» **EXERCISE OBJECTIVE**
Wherever a line in the records contains the word "sttā", return that line.

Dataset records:
------

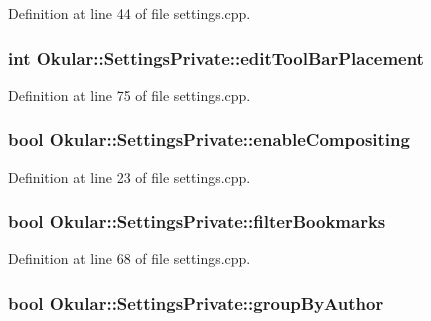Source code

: Definition at line 44 of file settings.\+cpp.

\hypertarget{classOkular_1_1SettingsPrivate_a007a9a6e82a2d2dbd373c072a6aecce6}{
\subsubsection[{edit\+Tool\+Bar\+Placement}]{\setlength{\rightskip}{0pt plus 5cm}int Okular\+::\+Settings\+Private\+::edit\+Tool\+Bar\+Placement}}\label{classOkular_1_1SettingsPrivate_a007a9a6e82a2d2dbd373c072a6aecce6}


Definition at line 75 of file settings.\+cpp.

\hypertarget{classOkular_1_1SettingsPrivate_abe6f51bb5f2d64f130073b20104b3cf7}{
\subsubsection[{enable\+Compositing}]{\setlength{\rightskip}{0pt plus 5cm}bool Okular\+::\+Settings\+Private\+::enable\+Compositing}}\label{classOkular_1_1SettingsPrivate_abe6f51bb5f2d64f130073b20104b3cf7}


Definition at line 23 of file settings.\+cpp.

\hypertarget{classOkular_1_1SettingsPrivate_a0b97ff99fdd60cfcd3ee5da1f223343a}{
\subsubsection[{filter\+Bookmarks}]{\setlength{\rightskip}{0pt plus 5cm}bool Okular\+::\+Settings\+Private\+::filter\+Bookmarks}}\label{classOkular_1_1SettingsPrivate_a0b97ff99fdd60cfcd3ee5da1f223343a}


Definition at line 68 of file settings.\+cpp.

\hypertarget{classOkular_1_1SettingsPrivate_a318c47ddf7d2f0ee5688930d2bde7adb}{
\subsubsection[{group\+By\+Author}]{\setlength{\rightskip}{0pt plus 5cm}bool Okular\+::\+Settings\+Private\+::group\+By\+Author}}\label{classOkular_1_1SettingsPrivate_a318c47ddf7d2f0ee5688930d2bde7adb}


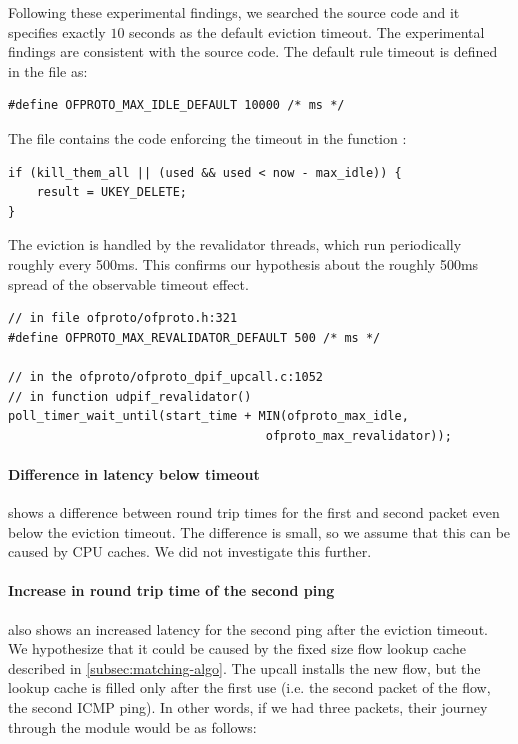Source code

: Following these experimental findings, we searched the source code and it specifies exactly $10$ seconds as the default eviction timeout. The experimental findings are consistent with the source code. The default rule timeout is defined in the file  as:
\begin{verbatim}
#define OFPROTO_MAX_IDLE_DEFAULT 10000 /* ms */
\end{verbatim}

The file  contains the code enforcing the timeout in the function :

\begin{verbatim}
if (kill_them_all || (used && used < now - max_idle)) {
    result = UKEY_DELETE;
}
\end{verbatim}

The eviction is handled by the revalidator threads, which run periodically roughly every 500ms. This confirms our hypothesis about the roughly 500ms spread of the observable timeout effect.

\begin{verbatim}
// in file ofproto/ofproto.h:321
#define OFPROTO_MAX_REVALIDATOR_DEFAULT 500 /* ms */

// in the ofproto/ofproto_dpif_upcall.c:1052
// in function udpif_revalidator()
poll_timer_wait_until(start_time + MIN(ofproto_max_idle,
                                    ofproto_max_revalidator));
\end{verbatim}

\paragraph{Difference in latency below timeout}
 shows a difference between round trip times for the first and second packet even below the eviction timeout. The difference is small, so we assume that this can be caused by CPU caches. We did not investigate this further.

\paragraph{Increase in round trip time of the second ping}
 also shows an increased latency for the second ping after the eviction timeout. We hypothesize that it could be caused by the fixed size flow lookup cache described in \cref{subsec:matching-algo}. The upcall installs the new flow, but the lookup cache is filled only after the first use (i.e. the second packet of the flow, the second ICMP ping). In other words, if we had three packets, their journey through the  module would be as follows:

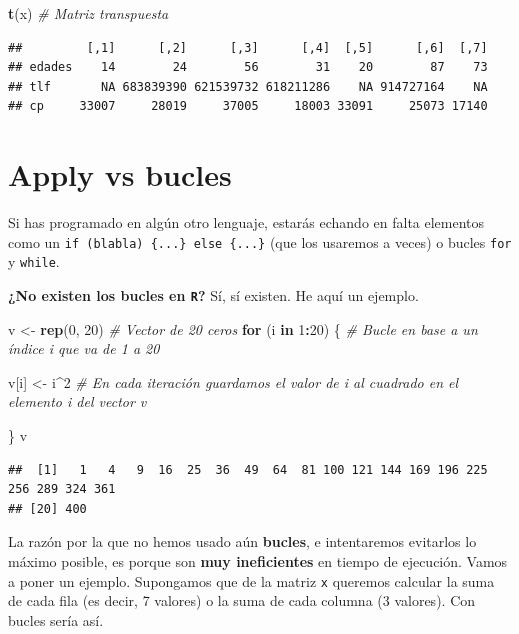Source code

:\documentclass[11pt,]{book}
\newenvironment{Shaded}{\begin{snugshade}}{\end{snugshade}}
\newcommand{\CommentTok}[1]{\textcolor[rgb]{0.37,0.37,0.37}{\textit{#1}}}
\newcommand{\ControlFlowTok}[1]{\textcolor[rgb]{0.27,0.27,0.27}{\textbf{#1}}}
\newcommand{\DecValTok}[1]{\textcolor[rgb]{0.06,0.06,0.06}{#1}}
\newcommand{\KeywordTok}[1]{\textcolor[rgb]{0.27,0.27,0.27}{\textbf{#1}}}
\newcommand{\NormalTok}[1]{#1}
\newcommand{\OperatorTok}[1]{\textcolor[rgb]{0.43,0.43,0.43}{\textbf{#1}}}
\newcommand{\StringTok}[1]{\textcolor[rgb]{0.5,0.5,0.5}{#1}}
\begin{document}
\begin{Shaded}
\begin{Highlighting}[]
\KeywordTok{t}\NormalTok{(x) }\CommentTok{# Matriz transpuesta}
\end{Highlighting}
\end{Shaded}

\begin{verbatim}
##         [,1]      [,2]      [,3]      [,4]  [,5]      [,6]  [,7]
## edades    14        24        56        31    20        87    73
## tlf       NA 683839390 621539732 618211286    NA 914727164    NA
## cp     33007     28019     37005     18003 33091     25073 17140
\end{verbatim}

\hypertarget{apply-vs-bucles}{%
\section{Apply vs bucles}\label{apply-vs-bucles}}

Si has programado en algún otro lenguaje, estarás echando en falta elementos como un \texttt{if\ (blabla)\ \{...\}\ else\ \{...\}} (que los usaremos a veces) o bucles \texttt{for} y \texttt{while}.

\textbf{¿No existen los bucles en \texttt{R}?} Sí, sí existen. He aquí un ejemplo.

\begin{Shaded}
\begin{Highlighting}[]
\NormalTok{v <-}\StringTok{ }\KeywordTok{rep}\NormalTok{(}\DecValTok{0}\NormalTok{, }\DecValTok{20}\NormalTok{) }\CommentTok{# Vector de 20 ceros}
\ControlFlowTok{for}\NormalTok{ (i }\ControlFlowTok{in} \DecValTok{1}\OperatorTok{:}\DecValTok{20}\NormalTok{) \{ }\CommentTok{# Bucle en base a un índice i que va de 1 a 20}

\NormalTok{  v[i] <-}\StringTok{ }\NormalTok{i}\OperatorTok{^}\DecValTok{2} \CommentTok{# En cada iteración guardamos el valor de i al cuadrado en el elemento i del vector v}
    
\NormalTok{\}}
\NormalTok{v}
\end{Highlighting}
\end{Shaded}

\begin{verbatim}
##  [1]   1   4   9  16  25  36  49  64  81 100 121 144 169 196 225 256 289 324 361
## [20] 400
\end{verbatim}

La razón por la que no hemos usado aún \textbf{bucles}, e intentaremos evitarlos lo máximo posible, es porque son \textbf{muy ineficientes} en tiempo de ejecución. Vamos a poner un ejemplo. Supongamos que de la matriz \texttt{x} queremos calcular la suma de cada fila (es decir, 7 valores) o la suma de cada columna (3 valores). Con bucles sería así.
\end{document}
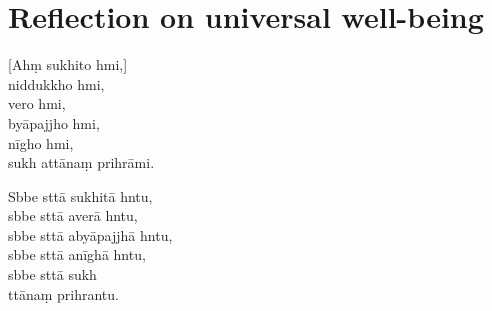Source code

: %
%

\clearpage

\chapter[Universal well-being]{Reflection on universal well-being}

\begin{leader}
\end{leader}

[Ahṃ sukhito hmi,]\\
niddukkho hmi,\\
vero hmi,\\
byāpajjho hmi,\\
nīgho hmi,\\
sukh attānaṃ prihrāmi.

Sbbe sttā sukhitā hntu,\\
sbbe sttā averā hntu,\\
sbbe sttā abyāpajjhā hntu,\\
sbbe sttā anīghā hntu,\\
sbbe sttā sukh\\
ttānaṃ prihrantu.

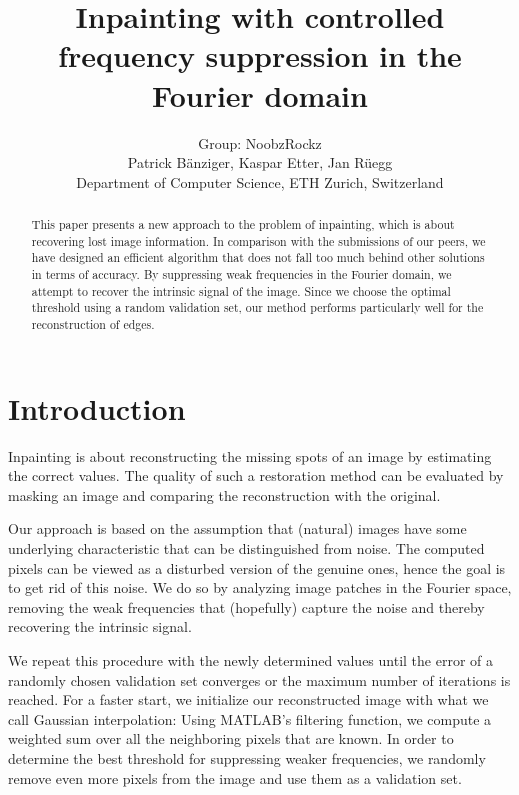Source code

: \documentclass[10pt,conference,compsocconf]{IEEEtran}
\begin{document}
\title{Inpainting with controlled frequency suppression in the Fourier domain}

\author{
  Group: NoobzRockz\\
  Patrick Bänziger, Kaspar Etter, Jan Rüegg\\
  Department of Computer Science, ETH Zurich, Switzerland
}

\maketitle

\begin{abstract}
This paper presents a new approach to the problem of inpainting, which is about recovering lost image information. In comparison with the submissions of our peers, we have designed an efficient algorithm that does not fall too much behind other solutions in terms of accuracy. By suppressing weak frequencies in the Fourier domain, we attempt to recover the intrinsic signal of the image. Since we choose the optimal threshold using a random validation set, our method performs particularly well for the reconstruction of edges.
\end{abstract}

\section{Introduction}
Inpainting is about reconstructing the missing spots of an image by estimating the correct values. The quality of such a restoration method can be evaluated by masking an image and comparing the reconstruction with the original.

Our approach is based on the assumption that (natural) images have some underlying characteristic that can be distinguished from noise. The computed pixels can be viewed as a disturbed version of the genuine ones, hence the goal is to get rid of this noise. We do so by analyzing image patches in the Fourier space, removing the weak frequencies that (hopefully) capture the noise and thereby recovering the intrinsic signal.

We repeat this procedure with the newly determined values until the error of a randomly chosen validation set converges or the maximum number of iterations is reached. For a faster start, we initialize our reconstructed image with what we call Gaussian interpolation: Using MATLAB's filtering function, we compute a weighted sum over all the neighboring pixels that are known. In order to determine the best threshold for suppressing weaker frequencies, we randomly remove even more pixels from the image and use them as a validation set.
\end{document}
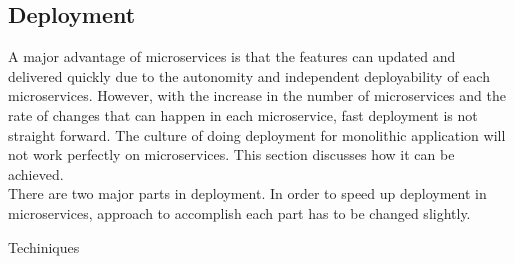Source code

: \subsection{Deployment}\label{section:challanges_of_microservices_architecture/deployment}
A major advantage of microservices is that the features can updated and delivered quickly due to the autonomity and independent deployability of each microservices. However, with the increase in the number of microservices and the rate of changes that can happen in each microservice, fast deployment is not straight forward. The culture of doing deployment for monolithic application will not work perfectly on microservices. This section discusses how it can be achieved.
\\
There are two major parts in deployment. In order to speed up deployment in microservices, approach to accomplish each part has to be changed slightly.
\begin{shaded}Techiniques\end{shaded}
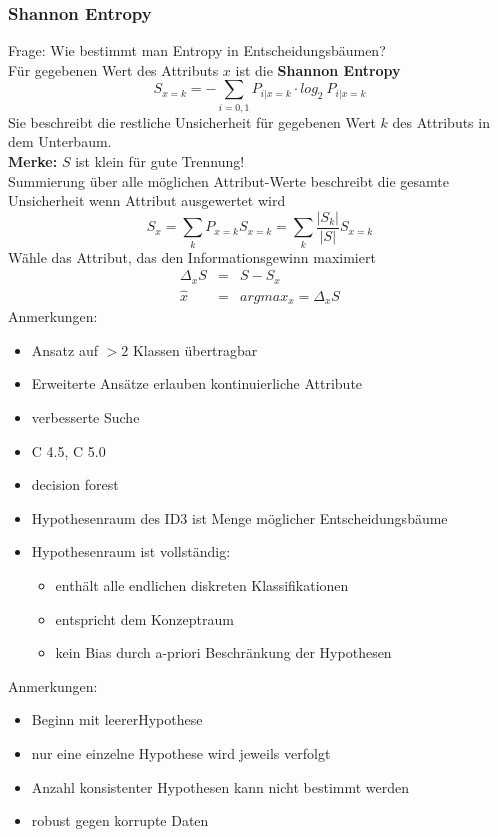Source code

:	\subsubsection{Shannon Entropy}
	Frage: Wie bestimmt man Entropy in Entscheidungsbäumen?\\[5pt]
	Für gegebenen Wert des Attributs $x$ ist die \textbf{Shannon Entropy}
	\begin{equation*}
		S_{x=k}=-\sum_{i=0,1}P_{i\vert x=k}\cdot log_2~P_{i\vert x=k}
	\end{equation*}
	Sie beschreibt die restliche Unsicherheit für gegebenen Wert $k$ des Attributs in dem Unterbaum.\\[5pt]
	\textbf{Merke:} $S$ ist klein für gute Trennung!\\[5pt]
	Summierung über alle möglichen Attribut-Werte beschreibt die gesamte Unsicherheit wenn Attribut ausgewertet wird
	\begin{equation*}
		S_x = \sum_k P_{x=k}S_{x=k}=\sum_k\frac{\vert S_k\vert}{\vert S\vert}S_{x=k}
	\end{equation*}
	Wähle das Attribut, das den Informationsgewinn maximiert
	\begin{eqnarray*}
		\Delta_x S &=& S-S_x\\
		\hat{x} &=& argmax_x = \Delta_x S
	\end{eqnarray*}
	Anmerkungen:
	\begin{itemize}
		\item Ansatz auf $>2$ Klassen übertragbar
		\item Erweiterte Ansätze erlauben kontinuierliche Attribute
		\item verbesserte Suche
		\item C 4.5, C 5.0
		\item decision forest
	\end{itemize}
\newpage
	\begin{itemize}
		\item Hypothesenraum des ID3 ist Menge möglicher Entscheidungsbäume
		\item Hypothesenraum ist vollständig:
		\begin{itemize}
			\item enthält alle endlichen diskreten Klassifikationen
			\item entspricht dem Konzeptraum
			\item kein Bias durch a-priori Beschränkung der Hypothesen
		\end{itemize}
	\end{itemize}
	Anmerkungen:
	\begin{itemize}
		\item Beginn mit \dq leerer\dq Hypothese
		\item nur eine einzelne Hypothese wird jeweils verfolgt
		\item Anzahl konsistenter Hypothesen kann nicht bestimmt werden
		\item robust gegen korrupte Daten
	\end{itemize}
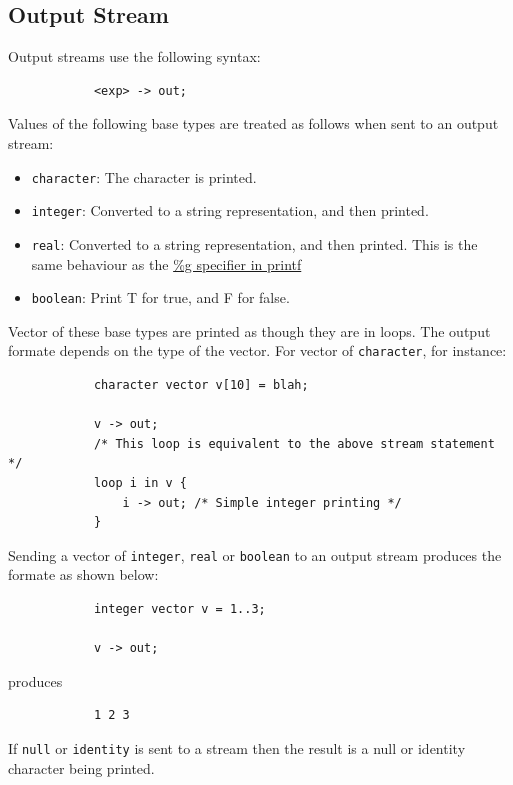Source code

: \documentclass{article}
\begin{document}
	\subsection{Output Stream}
		Output streams use the following syntax:

		\begin{lstlisting}
			<exp> -> out;
		\end{lstlisting}

		Values of the following base types are treated as follows when sent to an output stream:

		\begin{itemize}
			\item \texttt{character}: The character is printed.
			\item \texttt{integer}: Converted to a string representation, and then printed.
			\item \texttt{real}: Converted to a string representation, and then printed.  This is the same behaviour as
			the \href{http://www.cplusplus.com/reference/cstdio/printf/	}{\%g specifier in printf}

			\item \texttt{boolean}: Print T for true, and F for false.
		\end{itemize}

		Vector of these base types are printed as though they are in loops. The output formate depends on the type of
		the vector.  For vector of \texttt{character}, for instance:

		\begin{lstlisting}
			character vector v[10] = blah;

			v -> out;
			/* This loop is equivalent to the above stream statement */
			loop i in v {
			    i -> out; /* Simple integer printing */
			}
		\end{lstlisting}

		Sending a vector of \texttt{integer}, \texttt{real} or \texttt{boolean} to an output stream produces the formate
		as shown below:

		\begin{lstlisting}
			integer vector v = 1..3;

			v -> out;
		\end{lstlisting}

		produces

		\begin{lstlisting}
			1 2 3
		\end{lstlisting}

		If \texttt{null} or \texttt{identity} is sent to a stream then the result is a null or identity character being
		printed.
\end{document}
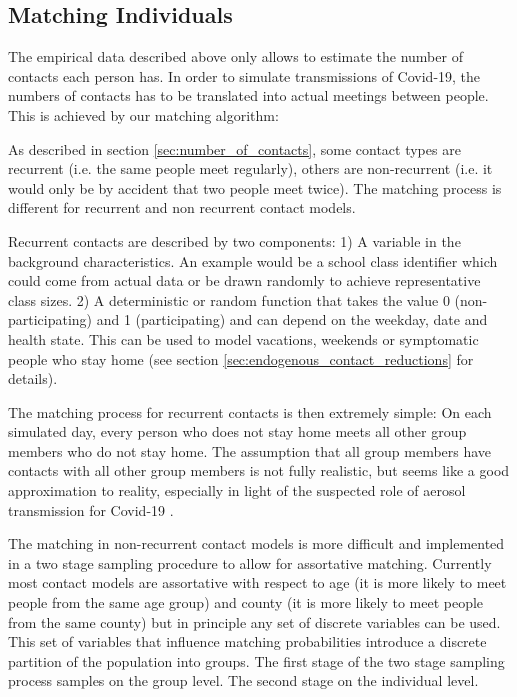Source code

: \subsection{Matching Individuals}
\label{sec:matching}

The empirical data described above only allows to estimate the number of contacts each
person has. In order to simulate transmissions of Covid-19, the numbers of contacts has
to be translated into actual meetings between people. This is achieved by our matching
algorithm:

As described in section \ref{sec:number_of_contacts}, some contact types are recurrent
(i.e. the same people meet regularly), others are non-recurrent (i.e. it would only be
by accident that two people meet twice). The matching process is different for recurrent
and non recurrent contact models.

Recurrent contacts are described by two components: 1) A variable in the background
characteristics. An example would be a school class identifier which could come from
actual data or be drawn randomly to achieve representative class sizes.
2) A deterministic or random function that takes the value 0 (non-participating) and 1
(participating) and can depend on the weekday, date and health state. This can be used
to model vacations, weekends or symptomatic people who stay home (see section
\ref{sec:endogenous_contact_reductions} for details).

The matching process for recurrent contacts is then extremely simple: On each simulated
day, every person who does not stay home meets all other group members who do not stay
home. The assumption that all group members have contacts with all other group members
is not fully realistic, but seems like a good approximation to reality, especially in
light of the suspected role of aerosol transmission for Covid-19 \citep{Morawska2020,
Anderson2020}.

The matching in non-recurrent contact models is more difficult and implemented in a two
stage sampling procedure to allow for assortative matching. Currently most contact
models are assortative with respect to age (it is more likely to meet people from the
same age group) and county (it is more likely to meet people from the same county) but
in principle any set of discrete variables can be used. This set of variables that
influence matching probabilities introduce a discrete partition of the population into
groups. The first stage of the two stage sampling process samples on the group level.
The second stage on the individual level.

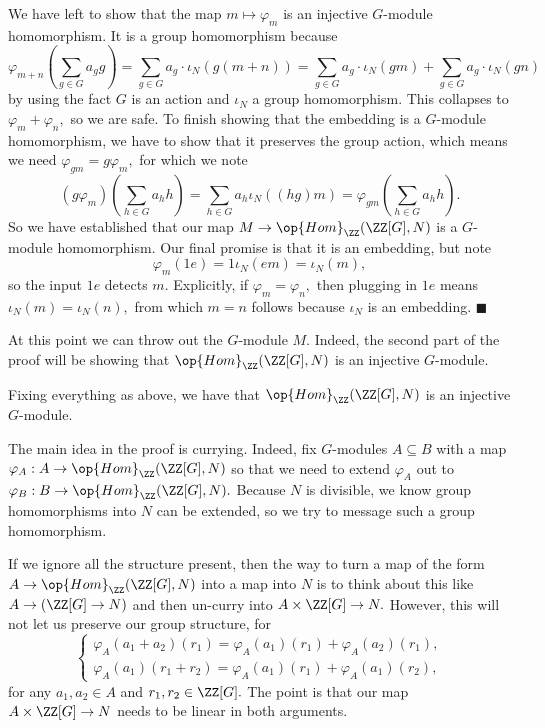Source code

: We have left to show that the map $m\mapsto\varphi_m$ is an injective $G$-module homomorphism. It is a group homomorphism because
\[\varphi_{m+n}\left(\sum_{g\in G}a_gg\right)=\sum_{g\in G}a_g\cdot\iota_N(g(m+n))=\sum_{g\in G}a_g\cdot\iota_N(gm)+\sum_{g\in G}a_g\cdot\iota_N(gn)\]
by using the fact $G$ is an action and $\iota_N$ a group homomorphism. This collapses to $\varphi_m+\varphi_n,$ so we are safe. To finish showing that the embedding is a $G$-module homomorphism, we have to show that it preserves the group action, which means we need $\varphi_{gm}=g\varphi_m,$ for which we note
\[(g\varphi_m)\left(\sum_{h\in G}a_hh\right)=\sum_{h\in G}a_h\iota_N((hg)m)=\varphi_{gm}\left(\sum_{h\in G}a_hh\right).\]
So we have established that our map $M\to\op{Hom}_\ZZ(\ZZ[G],N)$ is a $G$-module homomorphism. Our final promise is that it is an embedding, but note
\[\varphi_m(1e)=1\iota_N(em)=\iota_N(m),\]
so the input $1e$ detects $m.$ Explicitly, if $\varphi_m=\varphi_n,$ then plugging in $1e$ means $\iota_N(m)=\iota_N(n),$ from which $m=n$ follows because $\iota_N$ is an embedding. $\blacksquare$

At this point we can throw out the $G$-module $M.$ Indeed, the second part of the proof will be showing that $\op{Hom}_\ZZ(\ZZ[G],N)$ is an injective $G$-module.
\begin{lemma}
    Fixing everything as above, we have that $\op{Hom}_\ZZ(\ZZ[G],N)$ is an injective $G$-module.
\end{lemma}
The main idea in the proof is currying. Indeed, fix $G$-modules $A\subseteq B$ with a map $\varphi_A:A\to\op{Hom}_\ZZ(\ZZ[G],N)$ so that we need to extend $\varphi_A$ out to $\varphi_B:B\to\op{Hom}_\ZZ(\ZZ[G],N).$ Because $N$ is divisible, we know group homomorphisms into $N$ can be extended, so we try to message such a group homomorphism.

If we ignore all the structure present, then the way to turn a map of the form $A\to\op{Hom}_\ZZ(\ZZ[G],N)$ into a map into $N$ is to think about this like $A\to(\ZZ[G]\to N)$ and then un-curry into $A\times\ZZ[G]\to N.$ However, this will not let us preserve our group structure, for
\[\begin{cases}
    \varphi_A(a_1+a_2)(r_1)=\varphi_A(a_1)(r_1)+\varphi_A(a_2)(r_1), \\
    \varphi_A(a_1)(r_1+r_2)=\varphi_A(a_1)(r_1)+\varphi_A(a_1)(r_2),
\end{cases}\]
for any $a_1,a_2\in A$ and $r_1,r_2\in\ZZ[G].$ The point is that our map $A\times\ZZ[G]\to N$ needs to be linear in both arguments.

------

» **COMPLETED TASK**
Sbbe sttā sukhitā hntu,\\
sbbe sttā averā hntu,\\
sbbe sttā abyāpajjhā hntu,\\
sbbe sttā anīghā hntu,\\
sbbe sttā sukh\\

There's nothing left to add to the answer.